Oct 6, 2011

Out of Body: My Last Major Bike Ride of the First Summer of the New Me


There are remarkable moments in life that, as they are happening, you know you're living a moment you will never forget. I realized that tonight nearing the end of a 65 minute challenging bike ride. By then I was alone, soaked in sweat with my heart racing and my blood full of exercise-released endorphins. It was pitch black outside and it started to rain. I hadn't felt that alive in many, many years. When you're in those moments, rare as they may be, you welcome the rain. You look at the sky and yell, "Bring it on! I feel incredible!"

With dinner in the oven, I loaded the bikes onto the minivan, picked up my wife from work and we came home to eat supper. The sun sets at 6:25 so we had to be fast to take advantage of what might be the last warm day of Fall.

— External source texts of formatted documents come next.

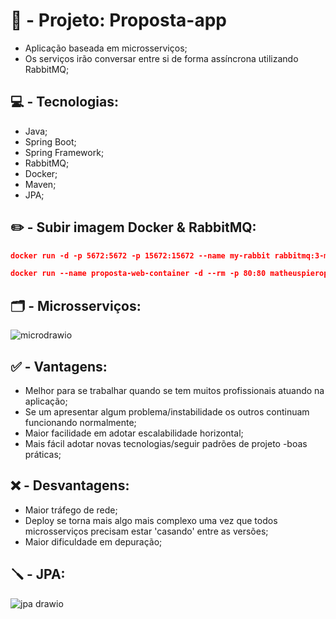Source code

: # :construction: - Projeto: Proposta-app

- Aplicação baseada em microsserviços;
- Os serviços irão conversar entre si de forma assíncrona utilizando RabbitMQ;


## :computer: - Tecnologias: 

- Java;
- Spring Boot;
- Spring Framework;
- RabbitMQ;
- Docker;
- Maven;
- JPA;


## :pencil2: - Subir imagem Docker & RabbitMQ: 

```json
docker run -d -p 5672:5672 -p 15672:15672 --name my-rabbit rabbitmq:3-management

docker run --name proposta-web-container -d --rm -p 80:80 matheuspieropan/proposta-web
```


## :card_index_dividers: - Microsserviços:

![microdrawio](https://github.com/carloshenriquefs/proposta-app/assets/54969405/cf0694b5-9769-4529-b372-aa00ff29095f)

## :white_check_mark: - Vantagens: 

- Melhor para se trabalhar quando se tem muitos profissionais atuando na aplicação;
- Se um apresentar algum problema/instabilidade os outros continuam funcionando normalmente;
- Maior facilidade em adotar escalabilidade horizontal;
- Mais fácil adotar novas tecnologias/seguir padrões de projeto -boas práticas;


## :x: - Desvantagens:  

- Maior tráfego de rede;
- Deploy se torna mais algo mais complexo uma vez que todos microsserviços precisam estar 'casando' entre as versões;
- Maior dificuldade em depuração;

  
## :screwdriver: - JPA:

![jpa drawio](https://github.com/carloshenriquefs/proposta-app/assets/54969405/5808b5ad-d64c-4a41-88e1-101dbd792af1)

But it was windy and I headed into it with my daughter towing behind. My heart rate frequently surged past 85% and it was all I could do just to keep going. But we made it to the childrens' play park and I dropped off the wife and kids, detached the ride-on trailer for the first time since I got it a week ago, and rode off back into the night alone to get the minivan.

With the subsiding winds behind me, the trailer no longer dragging on my bike, the streets and pathways empty due to nightfall and my legs thrusting me effortlessly through the blackness, I felt like Superman.

Exhilarated, I thought of myself just three months ago, tentatively opening the shed to look at my once-trusty bicycle, its rear wheel bent. It had sat unused, unloved for the last twelve years. I wondered for the first time if it and I could ever could be one again. After the first try taking it up the street, my legs in pain, my bottom sore, I didn't have a lot of hope, yet I somehow remained determined. Maybe next year, I thought. Maybe if I work hard for a year, I could ride it again.

It's not a cliché, it's not a meaningless expression when I say I couldn't have imagined ever experiencing a moment like that again in my life, only a few months ago. Honestly, I would have given the same weight to someone telling me I'd be an astronaut on the space shuttle.

But with one little step at a time, I built and built and built until I got to this point. If I can go from being a near-invalid to feeling like the world's greatest athlete for a few wonderful minutes in the rain, so can you. Everyone can. You just have to become a believer. To become a believer, you've got to turn off your brain and get out there, do your best, whatever that may be, build on small steps for a little while, and one day when you least expect it, it'll hit you. You'll change and you'll never imagine yourself stopping.